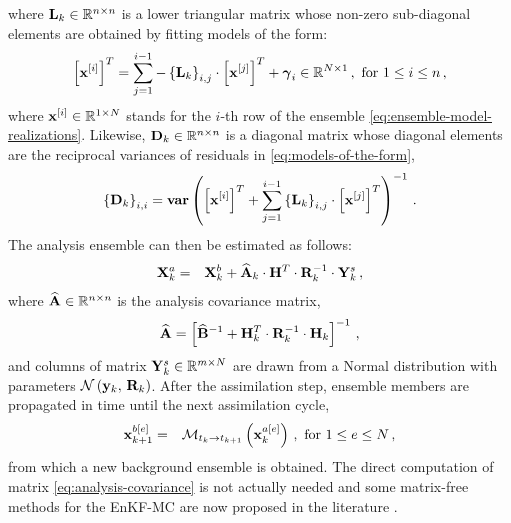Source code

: %
where ${\bf L}_k \in \mathbb{R}^{n \times n}$ is a lower triangular matrix whose non-zero sub-diagonal elements are obtained by fitting models of the form:
\begin{eqnarray}
\label{eq:models-of-the-form}
\displaystyle
\left [ {\bf x}^{[i]} \right ]^T = \sum_{j=1}^{i-1} - \left \{  {\bf L}_k \right \}_{i,j} \cdot \left [ {\bf x}^{[j]} \right ]^T + \boldsymbol{\gamma}_i \in \mathbb{R}^{N \times 1} \,, \text{ for $1 \le i \le n$} \,,
\end{eqnarray}
%
where ${\bf x}^{[i]} \in \mathbb{R}^{1 \times N}$ stands for the $i$-th row of the ensemble \eqref{eq:ensemble-model-realizations}. Likewise, ${\bf D}_k \in \mathbb{R}^{n \times n}$ is a diagonal matrix whose diagonal elements are the reciprocal variances of residuals in \eqref{eq:models-of-the-form},
\begin{eqnarray}
\left \{ {\bf D}_k \right \}_{i,i} = {\bf var} \left ( \left [ {\bf x}^{[i]} \right ]^T + \sum_{j=1}^{i-1} \left \{  {\bf L}_k \right \}_{i,j} \cdot \left [ {\bf x}^{[j]} \right ]^T \right )^{-1} \,.
\end{eqnarray}
%
The analysis ensemble can then be estimated as follows:
\begin{eqnarray}
{\bf X}^a_k &=& {\bf X}^b_k + \widehat{\bf A}_k \cdot {\bf H}^T \cdot {\bf R}_k^{-1} \cdot {\bf Y}^s_k \,,
\end{eqnarray}
%
where $\widehat{\bf A} \in \mathbb{R}^{n \times n}$ is the analysis covariance matrix,
\begin{eqnarray}
\label{eq:analysis-covariance}
\displaystyle
\widehat{\bf A} = \left [ \widehat{\bf B}^{-1} + {\bf H}_k^T \cdot {\bf R}^{-1}_k \cdot {\bf H}_k \right ]^{-1} \,,
\end{eqnarray} 
%
and columns of matrix ${\bf Y}^s_k \in \mathbb{R}^{m \times N}$ are drawn from a Normal distribution with parameters $\mathcal{N} \left ( {\bf y}_k,\,{\bf R}_k \right )$. After the assimilation step, ensemble members are propagated in time until the next assimilation cycle,
\begin{eqnarray*}
\displaystyle
{\bf x}^{b[e]}_{k+1} &=& \mathcal{M}_{t_{k} \rightarrow t_{k+1}} \left ( {\bf x}^{a[e]}_{k} \right ) \,,  \text{ for $1 \le e \le N$} \,,
\end{eqnarray*}
%
from which a new background ensemble is obtained. The direct computation of matrix \eqref{eq:analysis-covariance} is not actually needed and some matrix-free methods for the EnKF-MC are now proposed in the literature \cite{nino2017posterior,nino2017matrix}.

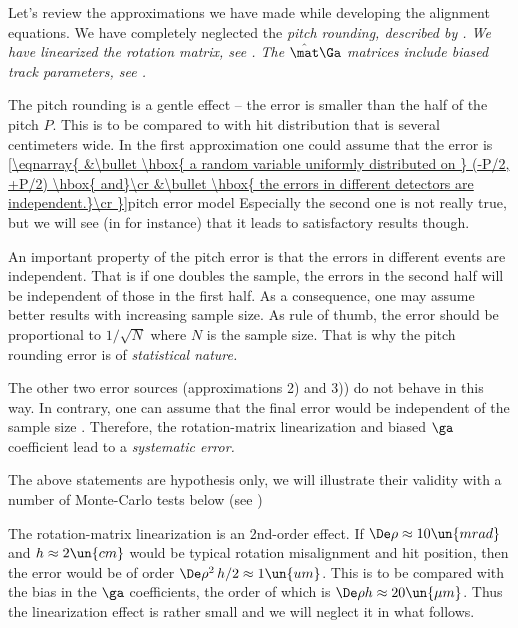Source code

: Let's review the approximations we have made while developing the alignment equations.
\bitm
\itm We have completely neglected the \em{pitch rounding}, described by .
\itm We have \em{linearized the rotation matrix}, see .
\itm The $\hat\mat\Ga$ matrices include \em{biased track parameters}, see .
\eitm

The pitch rounding is a gentle effect -- the error is smaller than the half of the pitch $P$. This is to be compared to with hit distribution that is several centimeters wide. In the first approximation one could assume that the error is
\eqref{\eqnarray{
&\bullet \hbox{ a random variable uniformly distributed on } (-P/2, +P/2) \hbox{ and}\cr
&\bullet \hbox{ the errors in different detectors are independent.}\cr
}}{pitch error model}
Especially the second one is not really true, but we will see (in  for instance) that it leads to satisfactory results though.

An important property of the pitch error is that the errors in different events are independent. That is
if one doubles the sample, the errors in the second half will be independent of those in the first half. As a consequence, one may assume better results with increasing sample size. As rule of thumb, the error should be proportional to $1/\sqrt N$ where $N$ is the sample size. That is why the pitch rounding error is of \em{statistical} nature.

The other two error sources (approximations 2) and 3)) do not behave in this way. In contrary, one can assume that the final error would be independent of the sample size
. Therefore, the rotation-matrix linearization and biased $\ga$ coefficient lead to a \em{systematic} error.

The above statements are hypothesis only, we will illustrate their validity with a number of Monte-Carlo tests below (see )

The rotation-matrix linearization is an 2nd-order effect. If $\De\rho\approx 10\un{mrad}$ and $h\approx 2\un{cm}$ would be typical rotation misalignment and hit position, then the error would be of order $\De\rho^2\,h/2\approx 1\un{um}$. This is to be compared with the bias in the $\ga$ coefficients, the order of which is $\De\rho h \approx 20\un{\mu m}$. Thus the linearization effect is rather small and we will neglect it in what follows.


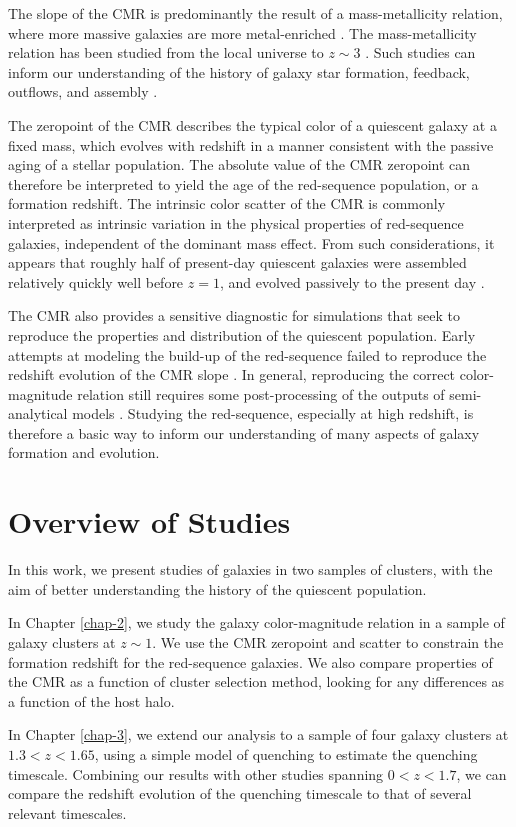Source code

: The slope of the CMR is predominantly the result of a mass-metallicity relation, where more massive galaxies are more metal-enriched \citep[e.g.,][]{Bower:1992mb,Kodama:1997rr,Vazdekis:2001aa,2003AJ....125.1866B}.
The mass-metallicity relation has been studied from the local universe to $z\sim3$ \citep{Tremonti:2004aa,Kewley:2008aa,Andrews:2013aa,Erb:2006aa,Maiolino:2008aa,DeGroot:2016aa}.
Such studies can inform our understanding of the history of galaxy star formation, feedback, outflows, and assembly \citep{Finlator:2008aa,Font:2008aa,Peeples:2011aa}.

The zeropoint of the CMR describes the typical color of a quiescent galaxy at a fixed mass, which evolves with redshift in a manner consistent with the passive aging of a stellar population.
The absolute value of the CMR zeropoint can therefore be interpreted to yield the age of the red-sequence population, or a formation redshift.
The intrinsic color scatter of the CMR is commonly interpreted as intrinsic variation in the physical properties of red-sequence galaxies, independent of the dominant mass effect.
From such considerations, it appears that roughly half of present-day quiescent galaxies were assembled relatively quickly well before $z=1$, and evolved passively to the present day \citep[e.g.,][]{Bower:1998cr,Peebles:2002aa,2003ApJ...596L.143B,Mei:2009wt,Foltz:2015aa}.

The CMR also provides a sensitive diagnostic for simulations that seek to reproduce the properties and distribution of the quiescent population.
Early attempts at modeling the build-up of the red-sequence failed to reproduce the redshift evolution of the CMR slope \citep{Romeo:2008aa,Menci:2008aa}.
In general, reproducing the correct color-magnitude relation still requires some post-processing of the outputs of semi-analytical models \citep[see e.g.][]{Ascaso:2015aa}.
Studying the red-sequence, especially at high redshift, is therefore a basic way to inform our understanding of many aspects of galaxy formation and evolution.

\section{Overview of Studies}

In this work, we present studies of galaxies in two samples of clusters, with the aim of better understanding the history of the quiescent population.

In Chapter \ref{chap-2}, we study the galaxy color-magnitude relation in a sample of galaxy clusters at $z\sim1$.
We use the CMR zeropoint and scatter to constrain the formation redshift for the red-sequence galaxies.
We also compare properties of the CMR as a function of cluster selection method, looking for any differences as a function of the host halo.

In Chapter \ref{chap-3}, we extend our analysis to a sample of four galaxy clusters at $1.3 < z < 1.65$, using a simple model of quenching to estimate the quenching timescale.
Combining our results with other studies spanning $0 < z < 1.7$, we can compare the redshift evolution of the quenching timescale to that of several relevant timescales.
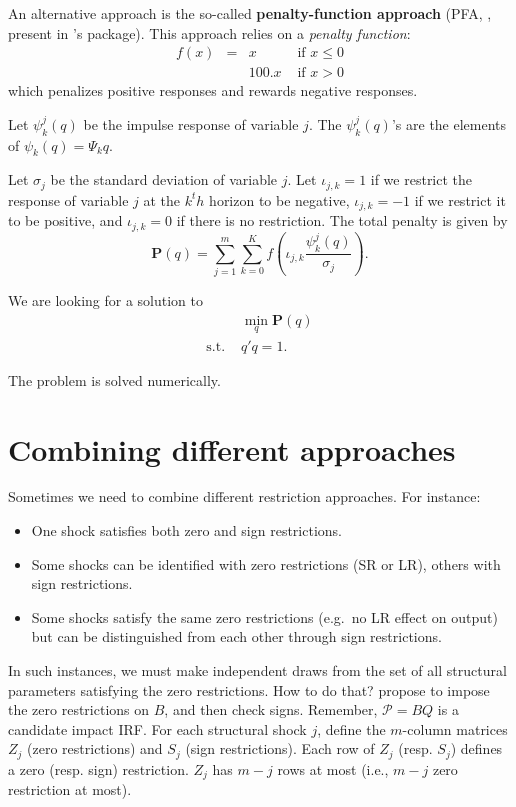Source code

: \documentclass[
  12pt,
]{book}
\providecommand{\tightlist}{%
  \setlength{\itemsep}{0pt}\setlength{\parskip}{0pt}}
\theoremstyle{definition}
\theoremstyle{definition}
\theoremstyle{definition}
\theoremstyle{definition}
\theoremstyle{remark}
\begin{document}
An alternative approach is the so-called \textbf{penalty-function approach} (PFA, \citet{Uhlig_2005}, present in \citet{Danne_2015}'s package). This approach relies on a \emph{penalty function}:
\[
\begin{array}{llll}f(x)&=&x&\text{ if }x\le0\\
&&100.x&\text{ if }x>0\end{array}
\]
which penalizes positive responses and rewards negative responses.

Let \(\psi_k^j(q)\) be the impulse response of variable \(j\). The \(\psi_k^j(q)\)'s are the elements of \(\psi_k(q)=\Psi_kq\).

Let \(\sigma_j\) be the standard deviation of variable \(j\). Let \(\iota_{j,k}=1\) if we restrict the response of variable \(j\) at the \(k^th\) horizon to be negative, \(\iota_{j,k}=-1\) if we restrict it to be positive, and \(\iota_{j,k}=0\) if there is no restriction. The total penalty is given by \[
\mathbf{P}(q)=\sum_{j=1}^m\sum_{k=0}^Kf\left(\iota_{j,k}\frac{\psi_k^j(q)}{\sigma_j}\right).
\]

We are looking for a solution to
\[\begin{array}{ll}
&\min_q \mathbf{P}(q)\\
\text{s.t. }&q'q=1.\end{array}\]

The problem is solved numerically.

\hypertarget{combining-different-approaches}{%
\section{Combining different approaches}\label{combining-different-approaches}}

Sometimes we need to combine different restriction approaches. For instance:

\begin{itemize}
\tightlist
\item
  One shock satisfies both zero and sign restrictions.
\item
  Some shocks can be identified with zero restrictions (SR or LR), others with sign restrictions.
\item
  Some shocks satisfy the same zero restrictions (e.g.~no LR effect on output) but can be distinguished from each other through sign restrictions.
\end{itemize}

In such instances, we must make independent draws from the set of all structural parameters satisfying the zero restrictions. How to do that? \citet{Arias_et_al_2018} propose to impose the zero restrictions on \(B\), and then check signs. Remember, \(\mathcal{P}=BQ\) is a candidate impact IRF. For each structural shock \(j\), define the \(m\)-column matrices \(Z_j\) (zero restrictions) and \(S_j\) (sign restrictions). Each row of \(Z_j\) (resp. \(S_j\)) defines a zero (resp. sign) restriction. \(Z_j\) has \(m-j\) rows at most (i.e., \(m-j\) zero restriction at most).
\end{document}
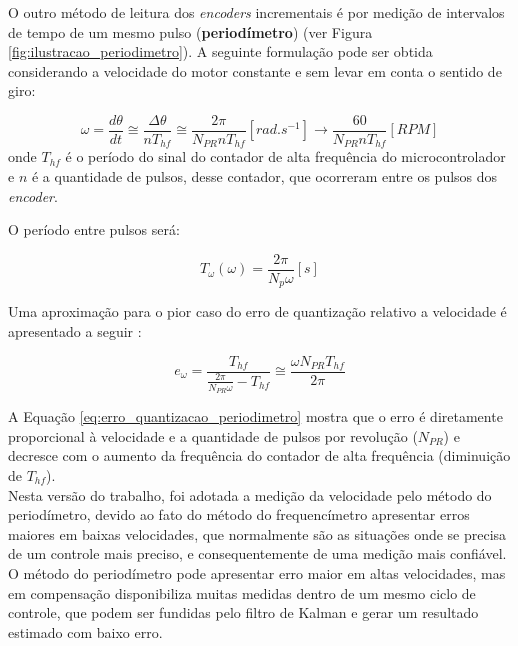 O outro método de leitura dos \emph{encoders} incrementais é por medição de intervalos de tempo de um mesmo pulso (\textbf{periodímetro}) (ver Figura \ref{fig:ilustracao_periodimetro}). A seguinte formulação pode ser obtida considerando a velocidade do motor constante e sem levar em conta o sentido de giro:

\begin{equation}
    \omega = \frac{d\theta}{dt} \cong \frac{\Delta{\theta}}{nT_{hf}} \cong \frac{2\pi}{N_{PR} n T_{hf}} [rad.s^{-1}] \xrightarrow{} \frac{60}{N_{PR} n T_{hf}} [RPM]
    \label{eq:omega_periodimetro}
\end{equation}
onde $T_{hf}$ é o período do sinal do contador de alta frequência do microcontrolador e $n$ é a quantidade de pulsos, desse contador, que ocorreram entre os pulsos dos \emph{encoder}.

O período entre pulsos será:

\begin{equation}
    T_{\omega}(\omega) = \frac{2\pi}{N_{p}\omega} [s]
\end{equation}

Uma aproximação para o pior caso do erro de quantização relativo a velocidade é apresentado a seguir \cite{analise_incr_enc}:

\begin{equation}
    e_{\omega} = \frac{T_{hf}}{ \frac{2\pi}{N_{PR} \omega} - T_{hf} } \cong \frac{\omega N_{PR} T_{hf}}{2\pi}
    \label{eq:erro_quantizacao_periodimetro}
\end{equation}

A Equação \ref{eq:erro_quantizacao_periodimetro} mostra que o erro é diretamente proporcional à velocidade e a quantidade de pulsos por revolução ($N_{PR}$) e decresce com o aumento da frequência do contador de alta frequência (diminuição de $T_{hf}$).\\

Nesta versão do trabalho, foi adotada a medição da velocidade pelo método do periodímetro, devido ao fato do método do frequencímetro apresentar erros maiores em baixas velocidades, que normalmente são as situações onde se precisa de um controle mais preciso, e consequentemente de uma medição mais confiável. O método do periodímetro pode apresentar erro maior em altas velocidades, mas em compensação disponibiliza muitas medidas dentro de um mesmo ciclo de controle, que podem ser fundidas pelo filtro de Kalman e gerar um resultado estimado com baixo erro.\\

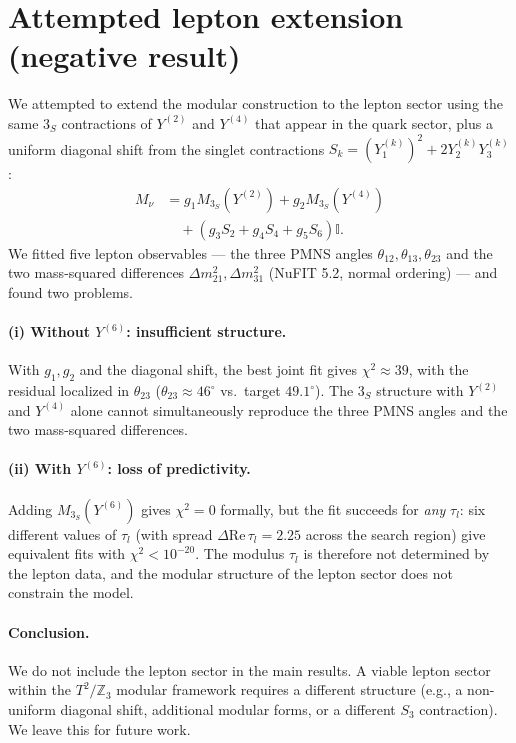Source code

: \documentclass[12pt,a4paper]{article}
\numberwithin{equation}{section}
\begin{document}
\section{Attempted lepton extension (negative result)}
\label{sec:lepton_failed}
We attempted to extend the modular construction to the lepton sector
using the same \(3_S\) contractions of \(Y^{(2)}\) and \(Y^{(4)}\) that
appear in the quark sector, plus a uniform diagonal shift from the
singlet contractions
\(S_k = (Y_1^{(k)})^2 + 2 Y_2^{(k)} Y_3^{(k)}\):
\begin{equation}
\begin{split}
M_\nu &= g_1 M_{3_S}(Y^{(2)}) + g_2 M_{3_S}(Y^{(4)}) \\
&\quad + \left( g_3 S_2 + g_4 S_4 + g_5 S_6 \right) \mathbb{I}.
\end{split}
\end{equation}
We fitted five lepton observables --- the three PMNS angles
\(\theta_{12},\theta_{13},\theta_{23}\) and the two mass-squared
differences \(\Delta m^2_{21},\Delta m^2_{31}\) (NuFIT 5.2, normal
ordering) --- and found two problems.

\paragraph{(i) Without $Y^{(6)}$: insufficient structure.}
With \(g_1,g_2\) and the diagonal shift, the best joint fit gives
\(\chi^2 \approx 39\), with the residual localized in
\(\theta_{23}\) (\(\theta_{23} \approx 46^\circ\) vs.\ target
\(49.1^\circ\)). The \(3_S\) structure with \(Y^{(2)}\) and \(Y^{(4)}\)
alone cannot simultaneously reproduce the three PMNS angles and the
two mass-squared differences.

\paragraph{(ii) With $Y^{(6)}$: loss of predictivity.}
Adding \(M_{3_S}(Y^{(6)})\) gives \(\chi^2 = 0\) formally, but the fit
succeeds for \emph{any} \(\tau_l\): six different values of \(\tau_l\)
(with spread \(\Delta \mathrm{Re}\,\tau_l = 2.25\) across the search
region) give equivalent fits with \(\chi^2 < 10^{-20}\). The modulus
\(\tau_l\) is therefore not determined by the lepton data, and the
modular structure of the lepton sector does not constrain the model.

\paragraph{Conclusion.}
We do not include the lepton sector in the main results. A viable
lepton sector within the \(T^2/\mathbb{Z}_3\) modular framework
requires a different structure (e.g., a non-uniform diagonal shift,
additional modular forms, or a different \(S_3\) contraction).
We leave this for future work.
\end{document}
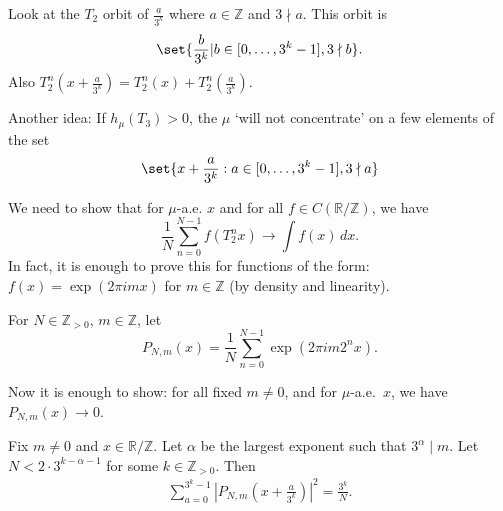 \documentclass{article}
\begin{document}
\begin{remark}
  Look at the $T_2$ orbit of $\frac{a}{3^k}$ where $a \in \mathbb{Z}$ and $3 \nmid a$. This orbit is
  \begin{equation*}
    \set{\frac{b}{3^k} | b \in [0, \dotsc, 3^k-1], 3 \nmid b}.
  \end{equation*}
  Also $T_2^n(x+\frac{a}{3^k}) = T_2^n(x) + T_2^n(\frac{a}{3^k})$.

  Another idea: If $h_\mu(T_3) > 0$, the $\mu$ `will not concentrate' on a few elements of the set
  \begin{equation*}
    \set{x + \frac{a}{3^k} : a \in [0, \dotsc, 3^k-1], 3 \nmid a}
  \end{equation*}
\end{remark}

We need to show that for $\mu$-a.e. $x$ and for all $f \in C(\mathbb{R}/\mathbb{Z})$, we have
\begin{equation*}
  \frac{1}{N} \sum_{n=0}^{N-1} f(T_2^n x) \to \int f(x) \, dx.
\end{equation*}
In fact, it is enough to prove this for functions of the form: $f(x) = \exp(2\pi i m x)$ for $m \in \mathbb{Z}$ (by density and linearity).
\begin{notation}
  For $N \in \mathbb{Z}_{>0}$, $m \in \mathbb{Z}$, let
  \begin{equation*}
    P_{N,m}(x) = \frac{1}{N} \sum_{n=0}^{N-1} \exp(2 \pi i m 2^n x).
  \end{equation*}
\end{notation}
Now it is enough to show: for all fixed $m \neq 0$, and for $\mu$-a.e.\ $x$, we have $P_{N,m}(x) \to 0$.
\begin{lemma}
  Fix $m \neq 0$ and $x \in \mathbb{R}/\mathbb{Z}$.
  Let $\alpha$ be the largest exponent such that $3^\alpha \mid m$.
  Let $N < 2 \cdot 3^{k-\alpha-1}$ for some $k \in \mathbb{Z}_{>0}$.
  Then
  \begin{align*}
    \sum_{a=0}^{3^k-1} \left|P_{N,m}(x+\frac{a}{3^k})\right|^2 = \frac{3^k}{N}.
  \end{align*}
\end{lemma}
\end{document}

■ ■ ■ ■

- **What the exercise asks**
Whenever the string "linearization" occurs in a line of the entries above, copy that line.

- **Solution to this problem**
. Therefore, the rotation-matrix linearization and biased $\ga$ coefficient lead to a \em{systematic} error.
The rotation-matrix linearization is an 2nd-order effect. If $\De\rho\approx 10\un{mrad}$ and $h\approx 2\un{cm}$ would be typical rotation misalignment and hit position, then the error would be of order $\De\rho^2\,h/2\approx 1\un{um}$. This is to be compared with the bias in the $\ga$ coefficients, the order of which is $\De\rho h \approx 20\un{\mu m}$. Thus the linearization effect is rather small and we will neglect it in what follows.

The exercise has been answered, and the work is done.